"Get your ass in here."
It's another day at the Arapahoe County Clerk and Recorder's Office -- January 23, 2002, if you want to get picky -- and Leesa Sale needs to talk to her boss, clerk Tracy Baker. "Get your ass in here," she says.
Almost every American worker would like to say the same thing to his or her boss -- but that's because almost every American worker would like to kick his or her boss's ass. It's much less likely that any worker would want to touch, fondle, smell or #$%* that ass, all activities Sale and Baker discuss in their electronic correspondence. "Wet huh," writes Baker the next day, "Get in here and we'll play a little dare game. I MUST HAVE YOU. I AM VERY UNSETTLED. PPLLEEAASSEE."
No wonder things have gotten so sticky at the clerk's office.

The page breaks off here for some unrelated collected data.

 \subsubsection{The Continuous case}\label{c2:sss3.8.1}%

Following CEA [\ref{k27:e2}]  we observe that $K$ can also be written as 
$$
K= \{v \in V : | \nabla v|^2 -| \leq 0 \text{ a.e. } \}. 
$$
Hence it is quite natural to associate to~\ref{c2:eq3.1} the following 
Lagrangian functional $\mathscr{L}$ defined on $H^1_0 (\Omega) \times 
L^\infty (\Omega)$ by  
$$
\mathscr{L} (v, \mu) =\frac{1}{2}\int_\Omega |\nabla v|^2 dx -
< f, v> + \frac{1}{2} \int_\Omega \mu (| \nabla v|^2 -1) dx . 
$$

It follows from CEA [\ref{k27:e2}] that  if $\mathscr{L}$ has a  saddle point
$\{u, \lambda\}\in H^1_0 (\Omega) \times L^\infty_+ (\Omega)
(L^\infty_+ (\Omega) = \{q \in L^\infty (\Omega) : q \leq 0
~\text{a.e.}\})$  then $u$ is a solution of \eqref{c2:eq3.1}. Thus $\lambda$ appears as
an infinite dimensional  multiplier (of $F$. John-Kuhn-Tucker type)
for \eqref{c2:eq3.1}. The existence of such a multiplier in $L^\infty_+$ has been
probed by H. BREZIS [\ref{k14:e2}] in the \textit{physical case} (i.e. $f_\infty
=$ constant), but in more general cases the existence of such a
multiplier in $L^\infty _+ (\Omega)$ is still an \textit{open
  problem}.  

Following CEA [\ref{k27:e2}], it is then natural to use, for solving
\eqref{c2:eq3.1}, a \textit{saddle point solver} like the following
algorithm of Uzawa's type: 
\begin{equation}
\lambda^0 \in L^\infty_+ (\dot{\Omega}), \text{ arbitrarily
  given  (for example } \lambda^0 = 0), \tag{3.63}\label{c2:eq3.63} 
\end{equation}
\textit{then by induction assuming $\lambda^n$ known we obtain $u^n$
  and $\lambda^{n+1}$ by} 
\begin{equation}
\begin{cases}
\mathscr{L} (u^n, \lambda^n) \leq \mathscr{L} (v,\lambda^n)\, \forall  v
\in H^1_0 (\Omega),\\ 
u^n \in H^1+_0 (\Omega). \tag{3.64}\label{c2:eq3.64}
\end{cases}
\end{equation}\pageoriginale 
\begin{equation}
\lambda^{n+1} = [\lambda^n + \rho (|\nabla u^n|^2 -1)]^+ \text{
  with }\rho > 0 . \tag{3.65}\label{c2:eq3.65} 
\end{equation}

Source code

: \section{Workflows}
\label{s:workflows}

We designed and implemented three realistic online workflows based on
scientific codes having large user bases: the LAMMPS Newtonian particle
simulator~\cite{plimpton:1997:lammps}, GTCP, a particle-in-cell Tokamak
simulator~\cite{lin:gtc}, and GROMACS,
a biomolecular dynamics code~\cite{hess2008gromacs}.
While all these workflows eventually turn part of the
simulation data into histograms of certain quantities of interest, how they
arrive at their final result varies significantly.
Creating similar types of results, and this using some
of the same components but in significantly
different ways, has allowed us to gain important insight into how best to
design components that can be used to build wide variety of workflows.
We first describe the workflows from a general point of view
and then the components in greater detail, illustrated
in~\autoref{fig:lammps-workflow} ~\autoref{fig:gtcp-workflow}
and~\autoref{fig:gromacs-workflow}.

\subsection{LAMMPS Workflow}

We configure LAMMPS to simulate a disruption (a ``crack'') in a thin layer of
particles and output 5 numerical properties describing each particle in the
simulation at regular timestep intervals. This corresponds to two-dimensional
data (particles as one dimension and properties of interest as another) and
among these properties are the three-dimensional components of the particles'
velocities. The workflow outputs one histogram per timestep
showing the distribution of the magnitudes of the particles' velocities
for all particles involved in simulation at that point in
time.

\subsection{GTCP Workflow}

Last Friday, Arapahoe County released 101 messages, most of them exchanges between Sale and Baker dating from January through July 2002, when the correspondence was discovered by an investigator researching a complaint filed by former chief deputy clerk Mary Whitley regarding Baker's workplace behavior. The released messages represent just a fraction of the Baker/Sale oeuvre, but these are the ones that Baker and Sale "effectively concede may be disclosed," according to their attorneys. All told, there are 622 missives, most of them "passionate and explicitly sexual," those attorneys say, but some also involving ticklish family matters, including references to Baker's three children and unlucky spouse. ("So did I tell you that I love you!" writes Sale. "Wow, so now it is time for us to have fun with the BITCH! Can YOU say she is no match for us?? If she wants the bedroom, fine...Move the bed downstairs!!!")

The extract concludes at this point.